One of these is maintaining backwards compatibility between components. In other words, how can a set of services evolve together in a way that doesn’t break the system? Services can only work together if they all agree to various contracts: how to exchange data and what the format of the data looks like. Breaking even a single contract can wreak havoc on your system.
But as developers, we know change is the only constant. Technology and business needs inevitably change over time, and so must our services. This can happen in a variety of ways: web APIs, messaging such as JMS or Kafka, and even in data stores.
Below we’ll look at some best practices for building distributed systems that allow us to modify services and interfaces in a way to make upgrading easier.
Web APIs
RESTful web APIs are one of the main ways in which distributed systems communicate. These are just a basic client-server model: Service A (the client) sends a request to service B (the server). The server does some work and sends back a response indicating success or failure.
Over time, our web APIs may need to change. Whether it’s from shifting business priorities or new strategies, we should accept from day one that our APIs will likely be modified.
Let’s look at some ways we can make our web APIs backwards compatible.
The robustness principle
To create web APIs that are easy to evolve, follow the robustness principle, summarized as “Be conservative in what you do, be liberal in what you accept.”
In the context of web APIs, this principle can be applied in several ways:
- Every API endpoint should have a small, specific goal that follows only one of the CRUD operations. Clients should be in charge of aggregating multiple calls as needed.
- Servers should communicate expected message formats and schemas and adhere to them.
- New or unknown fields in message bodies should not cause errors in APIs, they should just be ignored.
Versioning
Versioning an API allows us to support different functionality for the same resource.
For example, consider a blog application that offers an API for managing its core data such as users, blog posts, categories, etc. Let’s say the first iteration has an endpoint that creates a user with the following data: name, email, and a password. Six months later, we decide that every account now must include a role (admin, editor, author, etc). What should we do with the existing API?

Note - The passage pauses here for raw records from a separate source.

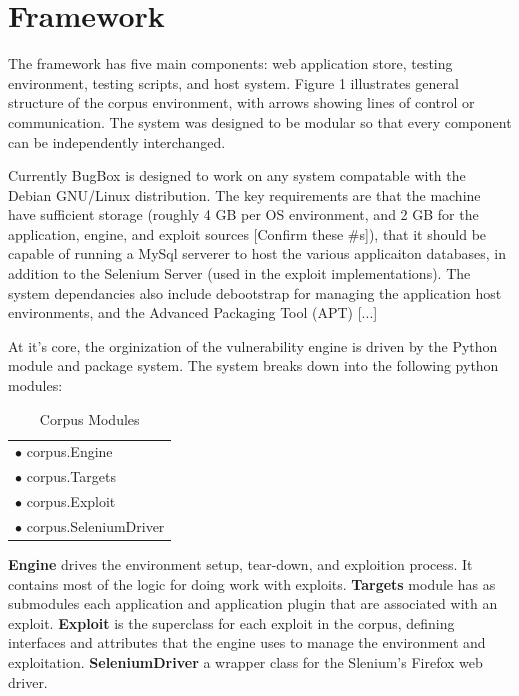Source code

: \documentclass[letterpaper,twocolumn,10pt]{article}
\begin{document}
\section{Framework}

The framework has five main components: web application store, testing environment, testing scripts, and host system. Figure 1 illustrates general structure of the corpus environment, with arrows showing lines of control or communication. The system was designed to be modular so that every component can be independently interchanged.\par
Currently BugBox is designed to work on any system compatable with the Debian GNU/Linux distribution. The key requirements are that the machine have sufficient storage (roughly 4 GB per OS environment, and 2 GB for the application, engine, and exploit sources [Confirm these #s]), that it should be capable of running a MySql serverer to host the various applicaiton databases, in addition to the Selenium Server (used in the exploit implementations). The system dependancies also include debootstrap for managing the application host environments, and the Advanced Packaging Tool (APT) [...]
   
At it's core, the orginization of the vulnerability engine is driven by the Python module and package system. The system breaks down into the following python modules:

 \begin{table}
 \begin{minipage}[b]{0.45\linewidth}
 \caption{Corpus Modules}
 \hline
 \begin{tabular}{ l }
   $\bullet$ corpus.Engine\\
   $\bullet$ corpus.Targets\\
   $\bullet$ corpus.Exploit\\
   $\bullet$ corpus.SeleniumDriver\\
 \end{tabular}
\end{minipage}
\end{table}


   {\bf Engine} drives the environment setup, tear-down, and exploition process. It contains most of the logic for doing work with exploits.
   {\bf Targets} module has as submodules each application and application plugin that are associated with an exploit.
   {\bf Exploit} is the superclass for each exploit in the corpus, defining interfaces and attributes that the engine uses to manage the environment and exploitation.
   {\bf SeleniumDriver} a wrapper class for the Slenium's Firefox web driver.
\end{document}
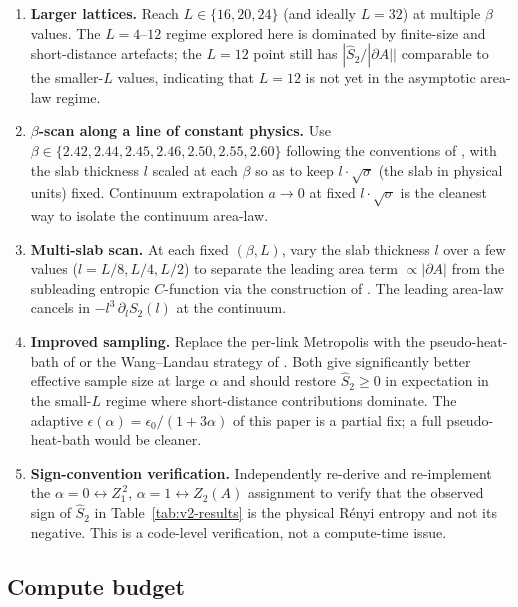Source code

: \documentclass[11pt,a4paper]{article}
\theoremstyle{definition}
\begin{document}
\begin{enumerate}
\item \textbf{Larger lattices.} Reach $L \in \{16, 20, 24\}$ (and
      ideally $L = 32$) at multiple $\beta$ values. The
      $L = 4$--$12$ regime explored here is dominated by finite-size
      and short-distance artefacts; the $L = 12$ point still has
      $|\widehat S_2/|\partial A||$ comparable to the smaller-$L$
      values, indicating that $L = 12$ is not yet in the asymptotic
      area-law regime.
\item \textbf{$\beta$-scan along a line of constant physics.} Use
      $\beta \in \{2.42, 2.44, 2.45, 2.46, 2.50, 2.55, 2.60\}$
      following the conventions of \cite[Table~II]{Rabenstein2019},
      with the slab thickness $l$ scaled at each $\beta$ so as to
      keep $l\cdot \sqrt{\sigma}$ (the slab in physical units) fixed.
      Continuum extrapolation $a \to 0$ at fixed $l\cdot \sqrt\sigma$
      is the cleanest way to isolate the continuum area-law.
\item \textbf{Multi-slab scan.} At each fixed $(\beta, L)$, vary the
      slab thickness $l$ over a few values ($l = L/8, L/4, L/2$) to
      separate the leading area term $\propto |\partial A|$ from the
      subleading entropic $C$-function via the construction of
      \cite[Eq.~(20)]{Rabenstein2019}. The leading area-law cancels
      in $-l^{3}\,\partial_{l} S_2(l)$ at the continuum.
\item \textbf{Improved sampling.} Replace the per-link Metropolis
      with the pseudo-heat-bath of \cite[\S IV]{Rabenstein2019} or
      the Wang--Landau strategy of \cite{Rindlisbacher2022}. Both
      give significantly better effective sample size at large
      $\alpha$ and should restore $\widehat S_2 \ge 0$ in
      expectation in the small-$L$ regime where short-distance
      contributions dominate. The adaptive
      $\epsilon(\alpha) = \epsilon_0/(1+3\alpha)$ of this paper is a
      partial fix; a full pseudo-heat-bath would be cleaner.
\item \textbf{Sign-convention verification.} Independently re-derive
      and re-implement the $\alpha = 0 \leftrightarrow Z_1^{\,2}$,
      $\alpha = 1 \leftrightarrow Z_2(A)$ assignment to verify that
      the observed sign of $\widehat S_2$ in
      Table~\ref{tab:v2-results} is the physical Rényi entropy and
      not its negative. This is a code-level verification, not a
      compute-time issue.
\end{enumerate}

\subsection{Compute budget}
\end{document}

We essentially have two options:
- Update the user API to require a role with every request.
- Simultaneously support the old and new user APIs.
With option 1, we update the code and any request that doesn’t include the new parameter is rejected as a bad request. This is easy to implement, but it also breaks existing API users.
With option 2, we implement the new API and also update the original API to provide some reasonable default for the new role parameter. While this is definitely more work for us, we don’t break any existing API users.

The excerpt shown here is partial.